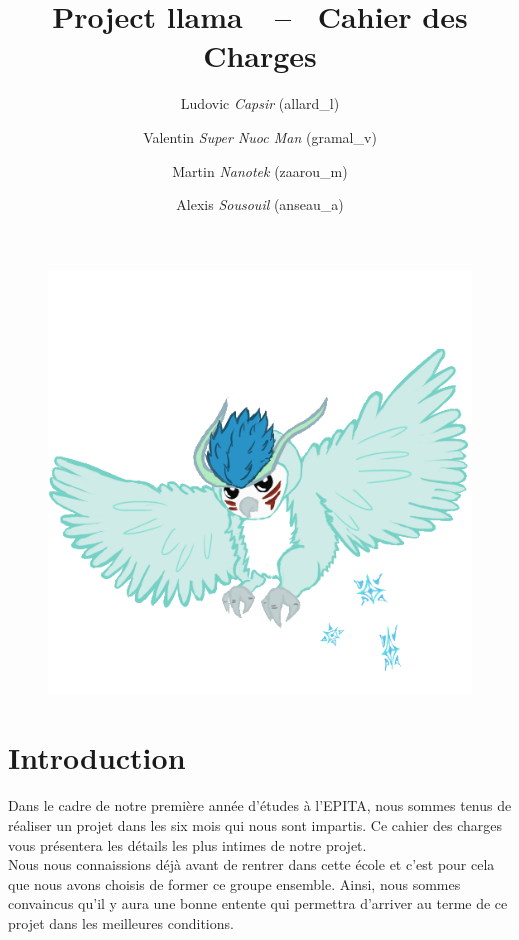 \documentclass[12pt,a4paper]{article}
\title{Project llama~~--~ Cahier des Charges}
\date{}
\author{
                Ludovic \textit{Capsir} (allard\_l) \and
                Valentin \textit{Super Nuoc Man} (gramal\_v) \and
                Martin \textit{Nanotek} (zaarou\_m) \and
                Alexis \textit{Sousouil} (anseau\_a) \and
}
\begin{document}
\maketitle
\begin{figure}[hp]
          \centering
          \includegraphics[width=1.00\textwidth]{ice_owl_clear.png}
          
\end{figure}


\newpage
\tableofcontents
\newpage

\section*{Introduction}

Dans le cadre de notre première année d'études à l'EPITA, nous sommes tenus de réaliser un projet dans les six mois qui nous sont impartis. Ce cahier des charges vous présentera les détails les plus intimes de notre projet.\\

Nous nous connaissions déjà avant de rentrer dans cette école et c'est pour cela que nous avons choisis de former ce groupe ensemble. Ainsi, nous sommes convaincus qu'il y aura une bonne entente qui permettra d'arriver au terme de ce projet dans les meilleures conditions.\\
\end{document}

What to work on:
Each line that includes the string "sommes" should be copied from the data.

Solution:
Dans le cadre de notre première année d'études à l'EPITA, nous sommes tenus de réaliser un projet dans les six mois qui nous sont impartis. Ce cahier des charges vous présentera les détails les plus intimes de notre projet.\\
Nous nous connaissions déjà avant de rentrer dans cette école et c'est pour cela que nous avons choisis de former ce groupe ensemble. Ainsi, nous sommes convaincus qu'il y aura une bonne entente qui permettra d'arriver au terme de ce projet dans les meilleures conditions.\\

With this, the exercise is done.